When I left off, I was contemplating the negative portrayal of modern brides and weddings that I’ve been noticing in the media and in my interactions with people. There seems to be a school of thought that says that most people throw big weddings for less-than-awesome reasons, or that the act of having a wedding itself is inherently wasteful and unnecessary.
But I think that it’s totally legit that Mr. Octopus and I decided to have the wedding we’re having. Yes, it’s going to be big, yes, it’s going to be what most people would consider traditional and what some might consider fancy, and yes, it’s going to be expensive. But I really believe that it was the best possible choice for us. Here is why:
Because I wanted to give this transition in our lives a heavy weight. Mr. O and I will have been together for eight years by the time we come up on our wedding day. We were boyfriend and girlfriend for a very, very long time, and becoming husband and wife feels like a major rite of passage to both of us. We both wanted a fairly long engagement (sixteen months) and a big wedding because we wanted to really feel this change.
Because I want to have a once-in-a-lifetime throw down of a party.

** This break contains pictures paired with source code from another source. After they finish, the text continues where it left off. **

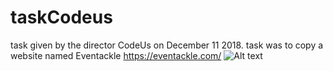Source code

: # taskCodeus
task given by the director CodeUs on December 11 2018. task was to copy a website named Eventackle https://eventackle.com/ 
![Alt text](https://www.dropbox.com/s/q5e416edadox6gs/done%201.png "Optional title")
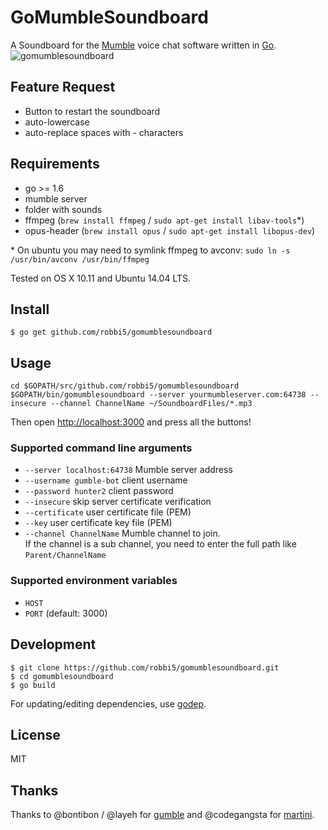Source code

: # GoMumbleSoundboard
A Soundboard for the [Mumble](http://mumble.info) voice chat software written in [Go](http://golang.org).
![gomumblesoundboard](https://cloud.githubusercontent.com/assets/172415/19899199/7921df8e-a05f-11e6-8545-13731eaacf10.png)

## Feature Request

* Button to restart the soundboard
* auto-lowercase
* auto-replace spaces with - characters

## Requirements

* go >= 1.6
* mumble server
* folder with sounds
* ffmpeg (`brew install ffmpeg` / `sudo apt-get install libav-tools`\*)
* opus-header (`brew install opus` / `sudo apt-get install libopus-dev`)

\* On ubuntu you may need to symlink ffmpeg to avconv: `sudo ln -s /usr/bin/avconv /usr/bin/ffmpeg`

Tested on OS X 10.11 and Ubuntu 14.04 LTS.

## Install

    $ go get github.com/robbi5/gomumblesoundboard

## Usage

    cd $GOPATH/src/github.com/robbi5/gomumblesoundboard
    $GOPATH/bin/gomumblesoundboard --server yourmumbleserver.com:64738 --insecure --channel ChannelName ~/SoundboardFiles/*.mp3

Then open [http://localhost:3000](http://localhost:3000) and press all the buttons!

### Supported command line arguments

* `--server localhost:64738` Mumble server address
* `--username gumble-bot` client username
* `--password hunter2` client password
* `--insecure` skip server certificate verification
* `--certificate` user certificate file (PEM)
* `--key` user certificate key file (PEM)
* `--channel ChannelName` Mumble channel to join.  
  If the channel is a sub channel, you need to enter the full path like `Parent/ChannelName`

### Supported environment variables

* `HOST`
* `PORT` (default: 3000)

## Development

    $ git clone https://github.com/robbi5/gomumblesoundboard.git
    $ cd gomumblesoundboard
    $ go build

For updating/editing dependencies, use [godep](https://github.com/tools/godep).

## License

MIT

## Thanks
Thanks to @bontibon / @layeh for [gumble](https://github.com/layeh/gumble) and @codegangsta for [martini](https://github.com/go-martini/martini).
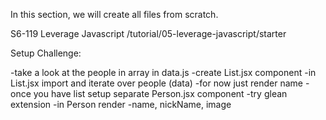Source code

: In this section, we will create all files from scratch.

S6-119 Leverage Javascript
/tutorial/05-leverage-javascript/starter

Setup Challenge:

-take a look at the people in array in data.js
-create List.jsx component
-in List.jsx import and iterate over people (data)
-for now just render name
-once you have list setup separate Person.jsx component
    -try glean extension
-in Person render
    -name, nickName, image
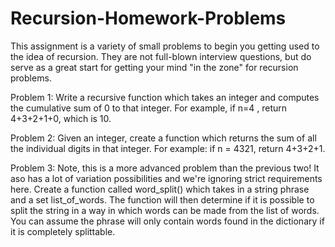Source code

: # Recursion-Homework-Problems

This assignment is a variety of small problems to begin you getting used to the idea of recursion. They are not full-blown interview questions, but do serve as a great start for getting your mind "in the zone" for recursion problems.

Problem 1: Write a recursive function which takes an integer and computes the cumulative sum of 0 to that integer. For example, if n=4 , return 4+3+2+1+0, which is 10.

Problem 2: Given an integer, create a function which returns the sum of all the individual digits in that integer. For example: if n = 4321, return 4+3+2+1.

Problem 3: Note, this is a more advanced problem than the previous two! It aso has a lot of variation possibilities and we're ignoring strict requirements here. Create a function called word_split() which takes in a string phrase and a set list_of_words. The function will then determine if it is possible to split the string in a way in which words can be made from the list of words. You can assume the phrase will only contain words found in the dictionary if it is completely splittable.
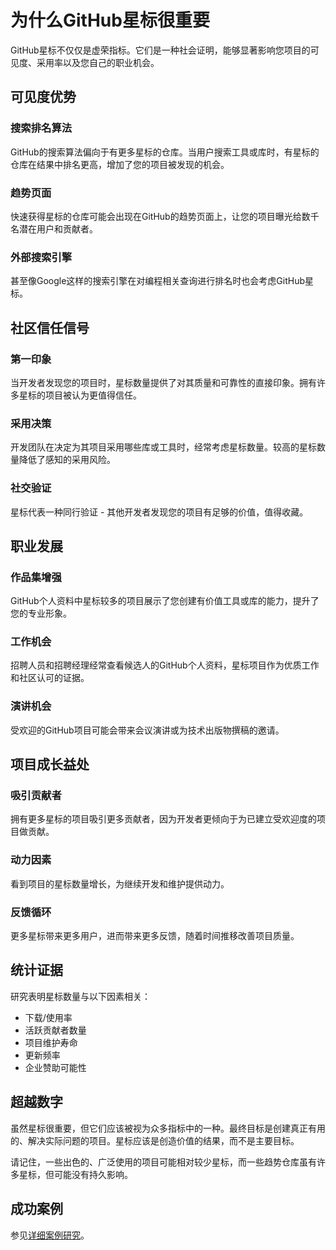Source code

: # 为什么GitHub星标很重要

GitHub星标不仅仅是虚荣指标。它们是一种社会证明，能够显著影响您项目的可见度、采用率以及您自己的职业机会。

## 可见度优势

### 搜索排名算法
GitHub的搜索算法偏向于有更多星标的仓库。当用户搜索工具或库时，有星标的仓库在结果中排名更高，增加了您的项目被发现的机会。

### 趋势页面
快速获得星标的仓库可能会出现在GitHub的趋势页面上，让您的项目曝光给数千名潜在用户和贡献者。

### 外部搜索引擎
甚至像Google这样的搜索引擎在对编程相关查询进行排名时也会考虑GitHub星标。

## 社区信任信号

### 第一印象
当开发者发现您的项目时，星标数量提供了对其质量和可靠性的直接印象。拥有许多星标的项目被认为更值得信任。

### 采用决策
开发团队在决定为其项目采用哪些库或工具时，经常考虑星标数量。较高的星标数量降低了感知的采用风险。

### 社交验证
星标代表一种同行验证 - 其他开发者发现您的项目有足够的价值，值得收藏。

## 职业发展

### 作品集增强
GitHub个人资料中星标较多的项目展示了您创建有价值工具或库的能力，提升了您的专业形象。

### 工作机会
招聘人员和招聘经理经常查看候选人的GitHub个人资料，星标项目作为优质工作和社区认可的证据。

### 演讲机会
受欢迎的GitHub项目可能会带来会议演讲或为技术出版物撰稿的邀请。

## 项目成长益处

### 吸引贡献者
拥有更多星标的项目吸引更多贡献者，因为开发者更倾向于为已建立受欢迎度的项目做贡献。

### 动力因素
看到项目的星标数量增长，为继续开发和维护提供动力。

### 反馈循环
更多星标带来更多用户，进而带来更多反馈，随着时间推移改善项目质量。

## 统计证据

研究表明星标数量与以下因素相关：

- 下载/使用率
- 活跃贡献者数量
- 项目维护寿命
- 更新频率
- 企业赞助可能性

## 超越数字

虽然星标很重要，但它们应该被视为众多指标中的一种。最终目标是创建真正有用的、解决实际问题的项目。星标应该是创造价值的结果，而不是主要目标。

请记住，一些出色的、广泛使用的项目可能相对较少星标，而一些趋势仓库虽有许多星标，但可能没有持久影响。

## 成功案例

参见[详细案例研究](./case-studies.md)。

Mr. O and I place a huge value on experiences. I have never once regretted spending money on having an amazing travel experience, going out to a really special meal, or otherwise doing something fun and interesting that I can look back on happily. Yes, we could put a down payment on a house with the money the wedding will cost, but having this one incredibly special experience instead of upgrading from our one-bedroom apartment outfitted in Craigslist-chic decor was more important to us right now. As one review of One Perfect Day put it, “weddings, unlike most other things we purchase, reliably deliver heart-stopping measures of joy.”
Plus, our people are spectacular partiers. I would never purposefully give up an opportunity to unleash my friends and family on some booze and a dance floor. It’s going to be epic.
So there you have it—the reasons for our wedding, none of which involve an elaborate performance art piece I’ve been concocting ever since I first laid eyes on a Barbie doll. This was a conscious and purposeful choice that Mr. O and I made with our families, fully aware that we had other options, but wanting this one the most. So in your face, anonymous Internet haterz!
How did you choose the type of wedding you’re having? What does it mean to you?